百瀬隆さんの技術者人生経験談と教え第9回は、技術専門職から知的財産という管理系職種への転向に関する経緯です。

転機の訪れ

「突然ですが、訴訟対応のために米国に行ってもらえないでしょうか。」ある日、研究開発担当のK役員から相談を受けた。当時の私は、エンジニアリング会社からD化学に移って約1年間半が経ち、技術者としてどのように生きるか迷っていた時期であった。K役員の言葉は柔らかであったが、私の心に訴えるものがあり、その場で思わず「わかりました。行かせていただきます。」と返答した。これが私にとって技術者としてのキャリアに節目をつけ、知的財産分野に移るきっかけとなった。

米国で吹き荒れる訴訟のあらし

D化学が米国で訴訟に巻き込まれたことには背景がある。1980年代半ば、米国は財政赤字と貿易赤字を抱えており、その原因の一つは、日本を含む外国企業が米国の特許を無視して安い製品を輸出していることにあるとされていた。そこで、米国は国策として、特許を含む知的財産権の強化・拡大を計った。その結果、特許を持つ人の権利が強くなり、莫大な損害賠償金を獲得することが可能となったのだ。そんな状況の中で、特許を使って他社を訴えて金を儲けるパテント・マフィアとよばれる人々が現れた。

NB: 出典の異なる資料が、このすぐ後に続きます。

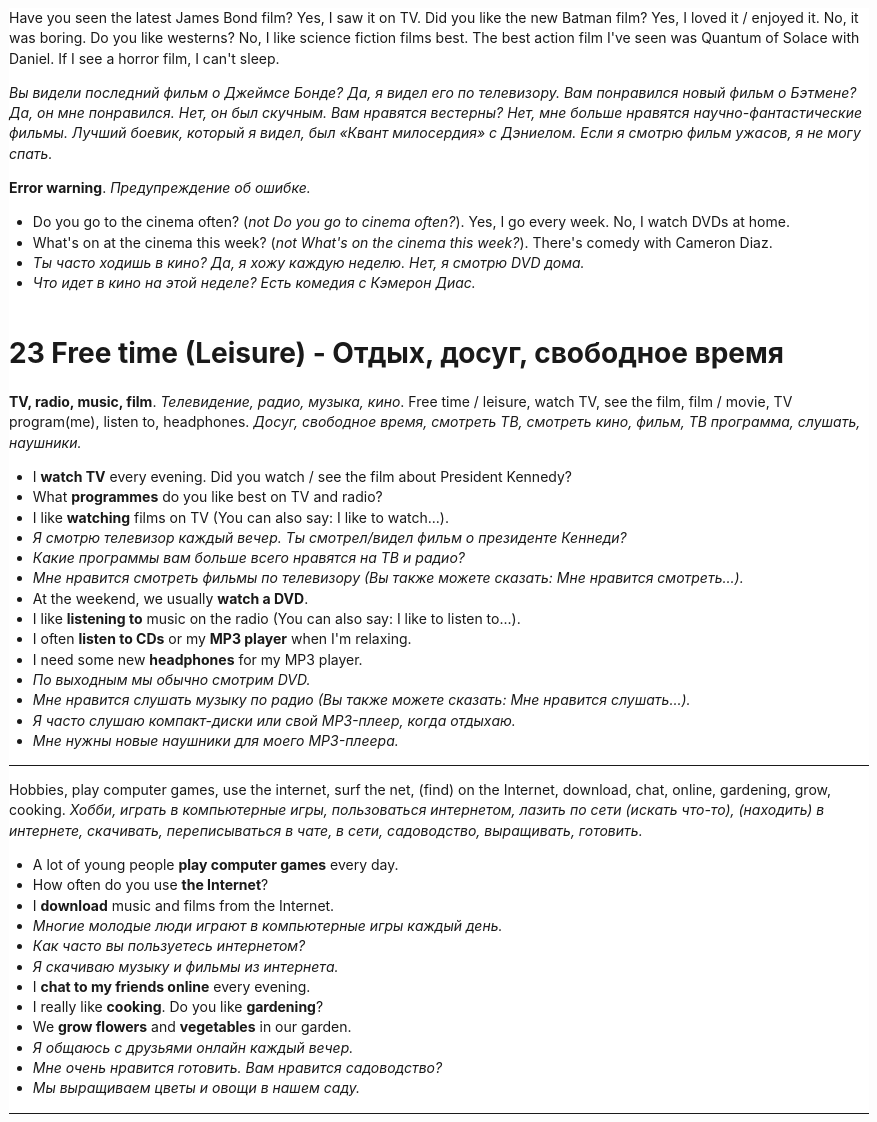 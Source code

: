 Have you seen the latest James Bond film? Yes, I saw it on TV. Did you like the new Batman film? Yes, I loved it / enjoyed it. No, it was boring. Do you like westerns? No, I like science fiction films best. The best action film I've seen was Quantum of Solace with Daniel. If I see a horror film, I can't sleep.

*Вы видели последний фильм о Джеймсе Бонде? Да, я видел его по телевизору. Вам понравился новый фильм о Бэтмене? Да, он мне понравился. Нет, он был скучным. Вам нравятся вестерны? Нет, мне больше нравятся научно-фантастические фильмы. Лучший боевик, который я видел, был «Квант милосердия» с Дэниелом. Если я смотрю фильм ужасов, я не могу спать.*

__Error warning__. *Предупреждение об ошибке.*
- Do you go to the cinema often? (*not Do you go to cinema often?*). Yes, I go every week. No, I watch DVDs at home.
- What's on at the cinema this week? (*not What's on the cinema this week?*). There's comedy with Cameron Diaz.
- *Ты часто ходишь в кино? Да, я хожу каждую неделю. Нет, я смотрю DVD дома.*
- *Что идет в кино на этой неделе? Есть комедия с Кэмерон Диас.*


# 23 Free time (Leisure) - Отдых, досуг, свободное время
__TV, radio, music, film__. *Телевидение, радио, музыка, кино*. Free time / leisure, watch TV, see the film, film / movie, TV program(me), listen to, headphones. *Досуг, свободное время, смотреть ТВ, смотреть кино, фильм, ТВ программа, слушать, наушники.*
- I __watch TV__ every evening. Did you watch / see the film about President Kennedy?
- What __programmes__ do you like best on TV and radio?
- I like __watching__ films on TV (You can also say: I like to watch...).
- *Я смотрю телевизор каждый вечер. Ты смотрел/видел фильм о президенте Кеннеди?*
- *Какие программы вам больше всего нравятся на ТВ и радио?*
- *Мне нравится смотреть фильмы по телевизору (Вы также можете сказать: Мне нравится смотреть...).*
- At the weekend, we usually __watch a DVD__.
- I like __listening to__ music on the radio (You can also say: I like to listen to...).
- I often __listen to CDs__ or my __MP3 player__ when I'm relaxing.
- I need some new __headphones__ for my MP3 player.
- *По выходным мы обычно смотрим DVD.*
- *Мне нравится слушать музыку по радио (Вы также можете сказать: Мне нравится слушать...).*
- *Я часто слушаю компакт-диски или свой MP3-плеер, когда отдыхаю.*
- *Мне нужны новые наушники для моего MP3-плеера.*

---
Hobbies, play computer games, use the internet, surf the net, (find) on the Internet, download, chat, online, gardening, grow, cooking. *Хобби, играть в компьютерные игры, пользоваться интернетом, лазить по сети (искать что-то), (находить) в интернете, скачивать, переписываться в чате, в сети, садоводство, выращивать, готовить.*
- A lot of young people __play computer games__ every day.
- How often do you use __the Internet__?
- I __download__ music and films from the Internet.
- *Многие молодые люди играют в компьютерные игры каждый день.*
- *Как часто вы пользуетесь интернетом?*
- *Я скачиваю музыку и фильмы из интернета.*
- I __chat to my friends online__ every evening.
- I really like __cooking__. Do you like __gardening__?
- We __grow flowers__ and __vegetables__ in our garden.
- *Я общаюсь с друзьями онлайн каждый вечер.*
- *Мне очень нравится готовить. Вам нравится садоводство?*
- *Мы выращиваем цветы и овощи в нашем саду.*

---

D化学は、そんなパテント・マフィアの一つに狙われたのであった。そのパテント・マフィアは、他社が発明した特許を購入し、その特許で米国の裁判所に訴えを起こし、法外な損害賠償金を請求してきた。いったん、訴訟が始まれば、原告と被告の間で裁判に使われる証拠の開示が行われ、莫大な量の文書がやりとりされる。D化学としてもその対応のために、米国の法律事務所に社員を派遣する必要が生じた。そこで、その候補として私が選ばれたのだった。
選ばれるにも理由がある

はじめは、「とにかく挑戦してみたい」という気持ちにかられた。しかし、あとで冷静になって考えると「本当に訴訟対応ができるのだろうか」という不安感に襲われた。それは、米国で特許侵害訴訟を扱うには、少なくとも米国特許や裁判の知識が必要となることはいうまでもないが、それ以外に訴訟の対象となっている部品の技術についての理解が必要となる。さらに、米国弁護士とのコミュニケーションが重要となるからだ。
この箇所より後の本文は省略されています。